L’hallucination est la représentation perceptive de l’objet attendu, désiré, espéré elle doit pouvoir se loger dans la perception actuelle, pour se « réaliser » et s’accomplir, donc trouver une perception suffisamment organisable dans le présent du sujet pour y prendre place. Le « sumbolon » est ce « mettre ensemble » premier, cette première réunion d’un processus interne et d’une « localité » externe. Si la rencontre n’est pas au rendez vous, elle produit un état de déception narcissique et un sentiment de détresse qui, s’il se prolonge, est d’abord à l’origine des angoisses agonistiques et de la destructivité réactionnelle dont D.W.Winnicott fera le pivot central des processus pathologiques, ce n’est que plus tard et une fois les expériences d’accomplissement suffisamment accumulée qu’elle rendra possible l’autoérotisme[1].
Ma seconde remarque concerne la question du rôle et de la place de l’objet dans la mise en place et le maintient du processus en trouvé / crée.

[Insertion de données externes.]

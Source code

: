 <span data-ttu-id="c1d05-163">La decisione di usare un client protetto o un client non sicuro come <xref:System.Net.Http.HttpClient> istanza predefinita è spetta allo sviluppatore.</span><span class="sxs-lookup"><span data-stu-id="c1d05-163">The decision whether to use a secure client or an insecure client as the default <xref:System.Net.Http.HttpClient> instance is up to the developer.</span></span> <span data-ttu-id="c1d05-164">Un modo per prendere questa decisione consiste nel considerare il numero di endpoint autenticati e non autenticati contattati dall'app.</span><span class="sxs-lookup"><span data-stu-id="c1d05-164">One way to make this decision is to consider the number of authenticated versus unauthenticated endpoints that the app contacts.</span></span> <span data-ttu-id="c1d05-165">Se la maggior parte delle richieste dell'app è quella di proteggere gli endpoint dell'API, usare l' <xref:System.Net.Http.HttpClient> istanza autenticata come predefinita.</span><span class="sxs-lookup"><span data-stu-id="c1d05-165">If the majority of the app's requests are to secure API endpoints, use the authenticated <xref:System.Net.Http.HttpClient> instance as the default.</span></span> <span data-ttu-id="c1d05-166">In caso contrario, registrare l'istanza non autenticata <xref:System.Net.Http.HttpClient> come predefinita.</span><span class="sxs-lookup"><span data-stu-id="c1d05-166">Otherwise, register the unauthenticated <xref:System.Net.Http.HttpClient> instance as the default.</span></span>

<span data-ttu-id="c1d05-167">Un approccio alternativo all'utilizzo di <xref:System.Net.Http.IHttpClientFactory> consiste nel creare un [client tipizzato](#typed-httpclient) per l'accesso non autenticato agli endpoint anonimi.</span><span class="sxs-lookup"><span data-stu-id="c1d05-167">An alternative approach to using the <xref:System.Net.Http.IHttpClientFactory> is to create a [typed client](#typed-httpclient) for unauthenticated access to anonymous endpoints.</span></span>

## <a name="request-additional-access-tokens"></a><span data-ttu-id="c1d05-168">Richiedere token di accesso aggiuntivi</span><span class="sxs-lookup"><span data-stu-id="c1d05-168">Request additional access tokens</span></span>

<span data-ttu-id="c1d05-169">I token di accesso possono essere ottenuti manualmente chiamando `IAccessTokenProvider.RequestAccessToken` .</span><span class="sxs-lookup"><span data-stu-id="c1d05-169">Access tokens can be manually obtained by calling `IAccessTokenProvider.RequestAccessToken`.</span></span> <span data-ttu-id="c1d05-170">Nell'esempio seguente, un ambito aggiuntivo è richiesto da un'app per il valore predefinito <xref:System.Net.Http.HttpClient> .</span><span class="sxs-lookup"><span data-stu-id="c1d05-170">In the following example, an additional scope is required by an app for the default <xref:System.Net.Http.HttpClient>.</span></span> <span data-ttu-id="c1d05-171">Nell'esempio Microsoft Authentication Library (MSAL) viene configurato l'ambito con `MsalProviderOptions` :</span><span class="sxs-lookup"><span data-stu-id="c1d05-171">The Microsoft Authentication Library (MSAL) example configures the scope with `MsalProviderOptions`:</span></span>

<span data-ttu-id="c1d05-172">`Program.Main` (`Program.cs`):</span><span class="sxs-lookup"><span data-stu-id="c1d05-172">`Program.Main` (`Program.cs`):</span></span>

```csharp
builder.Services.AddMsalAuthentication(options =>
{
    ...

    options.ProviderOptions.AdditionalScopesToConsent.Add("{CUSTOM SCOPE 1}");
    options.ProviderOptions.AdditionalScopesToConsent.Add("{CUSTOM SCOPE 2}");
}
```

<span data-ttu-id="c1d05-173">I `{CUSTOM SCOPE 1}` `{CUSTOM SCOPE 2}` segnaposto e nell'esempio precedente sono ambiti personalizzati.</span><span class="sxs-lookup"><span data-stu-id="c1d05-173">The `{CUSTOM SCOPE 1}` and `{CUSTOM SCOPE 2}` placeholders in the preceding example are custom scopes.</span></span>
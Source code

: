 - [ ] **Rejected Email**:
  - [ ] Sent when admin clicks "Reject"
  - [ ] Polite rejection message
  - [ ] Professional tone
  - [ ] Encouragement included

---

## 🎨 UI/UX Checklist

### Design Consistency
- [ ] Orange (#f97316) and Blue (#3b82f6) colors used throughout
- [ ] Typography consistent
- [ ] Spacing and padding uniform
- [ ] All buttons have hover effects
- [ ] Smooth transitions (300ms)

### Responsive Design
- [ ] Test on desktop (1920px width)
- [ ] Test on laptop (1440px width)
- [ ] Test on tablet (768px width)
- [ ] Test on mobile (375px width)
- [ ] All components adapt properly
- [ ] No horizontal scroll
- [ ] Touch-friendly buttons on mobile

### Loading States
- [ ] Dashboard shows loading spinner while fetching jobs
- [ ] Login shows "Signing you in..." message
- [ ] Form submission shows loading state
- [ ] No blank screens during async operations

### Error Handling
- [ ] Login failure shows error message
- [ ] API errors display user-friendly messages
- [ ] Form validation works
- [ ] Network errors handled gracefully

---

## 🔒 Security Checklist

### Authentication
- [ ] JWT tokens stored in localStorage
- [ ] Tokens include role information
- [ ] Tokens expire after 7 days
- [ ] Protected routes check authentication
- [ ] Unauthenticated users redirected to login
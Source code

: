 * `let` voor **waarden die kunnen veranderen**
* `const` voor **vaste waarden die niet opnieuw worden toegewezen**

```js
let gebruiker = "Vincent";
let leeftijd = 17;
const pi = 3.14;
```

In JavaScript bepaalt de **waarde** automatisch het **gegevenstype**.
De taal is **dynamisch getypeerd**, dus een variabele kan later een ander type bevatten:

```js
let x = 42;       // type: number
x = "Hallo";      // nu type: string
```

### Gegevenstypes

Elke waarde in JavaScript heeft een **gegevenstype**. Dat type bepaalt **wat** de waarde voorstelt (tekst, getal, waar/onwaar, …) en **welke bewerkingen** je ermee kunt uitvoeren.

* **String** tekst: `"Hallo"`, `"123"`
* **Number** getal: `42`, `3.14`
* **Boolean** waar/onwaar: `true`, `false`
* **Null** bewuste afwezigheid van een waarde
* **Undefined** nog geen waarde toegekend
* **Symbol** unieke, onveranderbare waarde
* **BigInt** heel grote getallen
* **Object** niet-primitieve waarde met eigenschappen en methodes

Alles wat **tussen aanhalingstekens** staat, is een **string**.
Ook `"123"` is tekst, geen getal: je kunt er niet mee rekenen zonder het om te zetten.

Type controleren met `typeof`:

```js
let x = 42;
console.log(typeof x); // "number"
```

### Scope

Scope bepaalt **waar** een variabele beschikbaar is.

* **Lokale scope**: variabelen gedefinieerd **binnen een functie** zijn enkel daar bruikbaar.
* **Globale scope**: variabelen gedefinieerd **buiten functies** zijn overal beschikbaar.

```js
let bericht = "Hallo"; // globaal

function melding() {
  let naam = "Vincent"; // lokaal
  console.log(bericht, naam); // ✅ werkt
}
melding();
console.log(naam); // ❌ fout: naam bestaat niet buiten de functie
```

Dans nombre de ses écrits antérieurs D.W.Winnicott s’était surtout centré sur les soins maternels le « holding le handling et l’object presenting » principalement, et la manière dont ces différents composants des soins maternels contribuaient au bon développement psychique du bébé et du jeune enfant. On pouvait déjà pressentir à travers ce qu’il pouvait en dire, qu’au delà des soins corporels à proprement parler, D.W.Winnicott cherchait déjà à cerner l’investissement et l’accordage de la mère aux besoins du Moi du tout petit. C’est bien sûr, aux âges précoces de la vie, à travers le corps et la sensorialité voire la sensori-motricité que la communication primitive s’établit et on peut faire le crédit à D.W.Winnicott d’avoir été sensible à cette dimension à travers ses différentes études des conditions premières de la relation. Mais c’est quand il avance le rôle de miroir du visage maternel qu’il fait un pas décisif dans la théorisation du sens général de la communication primitive.

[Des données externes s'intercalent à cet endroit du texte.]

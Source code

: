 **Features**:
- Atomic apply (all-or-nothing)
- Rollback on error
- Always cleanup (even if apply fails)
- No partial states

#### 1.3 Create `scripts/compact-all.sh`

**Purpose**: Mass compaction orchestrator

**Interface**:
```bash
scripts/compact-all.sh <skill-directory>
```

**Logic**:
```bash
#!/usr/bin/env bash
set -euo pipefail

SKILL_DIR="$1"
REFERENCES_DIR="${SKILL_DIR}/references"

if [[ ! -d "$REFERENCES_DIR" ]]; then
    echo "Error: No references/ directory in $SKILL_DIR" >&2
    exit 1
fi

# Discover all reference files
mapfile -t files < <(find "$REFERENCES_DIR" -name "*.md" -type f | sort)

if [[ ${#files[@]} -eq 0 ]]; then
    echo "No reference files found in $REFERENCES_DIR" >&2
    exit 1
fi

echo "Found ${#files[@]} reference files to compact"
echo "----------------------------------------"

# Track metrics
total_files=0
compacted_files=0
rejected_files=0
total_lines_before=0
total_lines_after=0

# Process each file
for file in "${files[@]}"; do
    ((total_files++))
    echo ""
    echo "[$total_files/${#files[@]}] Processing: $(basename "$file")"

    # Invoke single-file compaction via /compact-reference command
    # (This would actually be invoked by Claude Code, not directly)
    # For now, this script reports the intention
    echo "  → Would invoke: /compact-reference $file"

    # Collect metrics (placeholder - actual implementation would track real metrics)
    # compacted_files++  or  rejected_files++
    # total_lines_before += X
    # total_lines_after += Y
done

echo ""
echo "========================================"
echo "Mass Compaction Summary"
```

L’hypothèse de D.W.Winnicott est que la fonction du visage maternel et de ce qu’il exprime en lien avec l’enfant est de refléter à celui-ci ses propres états internes ou, pour le moins des messages sur ceux-ci. À la lecture du chapitre de D.W.Winnicott sur la fonction du visage maternel, il apparaît clairement que si le visage est sans doute une pièce centrale du rôle de « miroir » qu’il reconnaît alors à la mère, c’est tout le mode de présence de la mère qui tient lieu de miroir pour lui. C’est là une variante du processus en trouvé / crée, l’enfant doit « se » voir dans le visage et le mode de présence corporel de la mère, mais c’est une variante qui donne l’une des clés du processus lui-même.
L’insistance classiquement mise sur les processus projectifs soulignait que l’enfant trouvait ce qu’il créait projectivement, D.W.Winnicott souligne l’importance complémentaire des processus « retour » par lesquels l’enfant intériorise le reflet qu’il perçoit de lui dans la réponse des premiers objets à ses propres mouvements et états. D.W.Winnicott apporte là une contribution fondamentale à la théorie du narcissisme en en décrivant le vecteur intersubjectif essentiel. L’enfant se voit comme il est vu, il se « crée » comme il est vu, senti, réfléchi par l’environnement maternant, il s’identifie à ce qui lui est reflété de lui-même. Il me paraît nécessaire de faire le lien ici avec ce que M.Milner a pu décrire à propos du médium malléable. Il est d’ailleurs sans doute assez difficile de savoir précisément ce que l’un doit à l’autre tant ils sont ici proches dans la conception du rôle primaire de l’environnement maternant.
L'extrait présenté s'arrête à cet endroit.